Afghanistan has made significant progress over the last ten years, and in particular, Afghan women and girls have made great strides. Millions of girls are in school; the maternal mortality rate has dropped; and health care is being delivered to many more women and children. There are women Cabinet ministers (three), women parliamentarians (27% of the Parliament), women judges (about 10% of the judiciary are women), and women business, NGO and academic leaders. Having said that, there are still large problems to address: low literacy rates among women, the need for more women teachers, more women business professionals, and better access to finance.
The most common question asked is “What will happen to the women and girls of Afghanistan after 2014?” The concern about whether the progress of women in Afghanistan will continue is remarkable. It is a testament to the desire to support women’s achievements to ensure a stable and secure future in Afghanistan, and it is also reflective of a world view that women in Afghanistan can only progress with the strong support of the international community.
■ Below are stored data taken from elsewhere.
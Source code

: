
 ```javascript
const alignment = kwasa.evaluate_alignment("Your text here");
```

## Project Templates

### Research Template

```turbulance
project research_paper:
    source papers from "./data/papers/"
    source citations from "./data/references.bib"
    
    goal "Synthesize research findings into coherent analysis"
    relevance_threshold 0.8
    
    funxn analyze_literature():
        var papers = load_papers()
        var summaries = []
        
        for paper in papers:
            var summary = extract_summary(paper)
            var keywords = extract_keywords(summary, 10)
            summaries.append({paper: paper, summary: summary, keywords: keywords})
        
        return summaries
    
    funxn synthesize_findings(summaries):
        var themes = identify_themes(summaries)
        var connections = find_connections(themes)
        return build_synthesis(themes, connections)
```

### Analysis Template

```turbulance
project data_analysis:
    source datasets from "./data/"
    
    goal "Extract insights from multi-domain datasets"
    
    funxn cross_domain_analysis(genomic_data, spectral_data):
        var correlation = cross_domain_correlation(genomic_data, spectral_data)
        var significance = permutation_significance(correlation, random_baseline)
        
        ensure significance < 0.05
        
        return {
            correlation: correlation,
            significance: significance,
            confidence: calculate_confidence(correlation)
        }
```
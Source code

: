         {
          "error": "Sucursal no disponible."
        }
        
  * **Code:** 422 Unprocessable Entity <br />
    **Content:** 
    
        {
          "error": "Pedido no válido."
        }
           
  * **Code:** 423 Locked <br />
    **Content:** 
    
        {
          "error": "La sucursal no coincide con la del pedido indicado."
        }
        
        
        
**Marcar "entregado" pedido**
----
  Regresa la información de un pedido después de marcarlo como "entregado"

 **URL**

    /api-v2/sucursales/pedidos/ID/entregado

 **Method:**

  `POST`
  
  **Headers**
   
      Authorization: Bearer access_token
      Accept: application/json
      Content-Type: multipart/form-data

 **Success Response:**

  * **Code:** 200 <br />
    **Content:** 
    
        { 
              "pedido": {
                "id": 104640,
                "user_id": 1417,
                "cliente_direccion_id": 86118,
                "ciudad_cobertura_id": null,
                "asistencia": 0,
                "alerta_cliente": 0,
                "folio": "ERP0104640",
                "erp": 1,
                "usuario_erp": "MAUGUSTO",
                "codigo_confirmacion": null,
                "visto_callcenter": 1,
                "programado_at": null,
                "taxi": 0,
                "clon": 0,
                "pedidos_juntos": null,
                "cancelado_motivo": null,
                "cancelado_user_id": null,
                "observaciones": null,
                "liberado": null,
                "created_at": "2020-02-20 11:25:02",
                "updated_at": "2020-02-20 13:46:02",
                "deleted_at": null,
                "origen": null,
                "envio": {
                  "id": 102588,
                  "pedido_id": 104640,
I certainly agree that there needs to be strong support from the international community, and I know that the women I have met and worked with – from Kabul and beyond – deserve our support and also our respect. They are smart, strategic and in so many different ways helping chart a course for the country’s future. Over the last few months, I have talked with a number of amazing Afghan women.
These aren’t necessarily the women we know and/or read about – the Parliamentarians, the Ministers, those who are well-known to western media sources and already have a tremendous impact.
The women who are less well-known are also making a difference. They are professors, young activists, businesswomen, film makers, and local politicians and political activists. They are from Kabul, Jalalabad, Bamiyan, Kandahar and Helmand. Some have returned from other countries, like Iran, the U.S., Pakistan and the UK. Some stayed in Afghanistan through the mujahedeen and the Taliban. These women represent a broad spectrum of Afghan society and are all, in very different ways, making a difference and building a future for their country.
These women are interested in making sure that all Afghans – men and women – can participate in the decision-making processes about the future of their communities and their country. Many are looking toward the elections as an important marker of involvement and progress, and of ensuring that their hard-won gains are not lost. But these women are not waiting around for those elections, or for anything else. They are moving forward, working on better access to finance, better education at every level, addressing peace and security issues and much more.
In my view, there is progress for women when women are making headlines by breaking down barriers in the international media, and when women are working, every day, to do a good job, fight for their families and communities, and make a difference. Real change happens because women – and men – see what they are doing as important but also as using their potential in the way they choose to use it.
If I’m right, then Afghan women are leading the way down a path that might be rocky at times, but is leading toward a stronger future.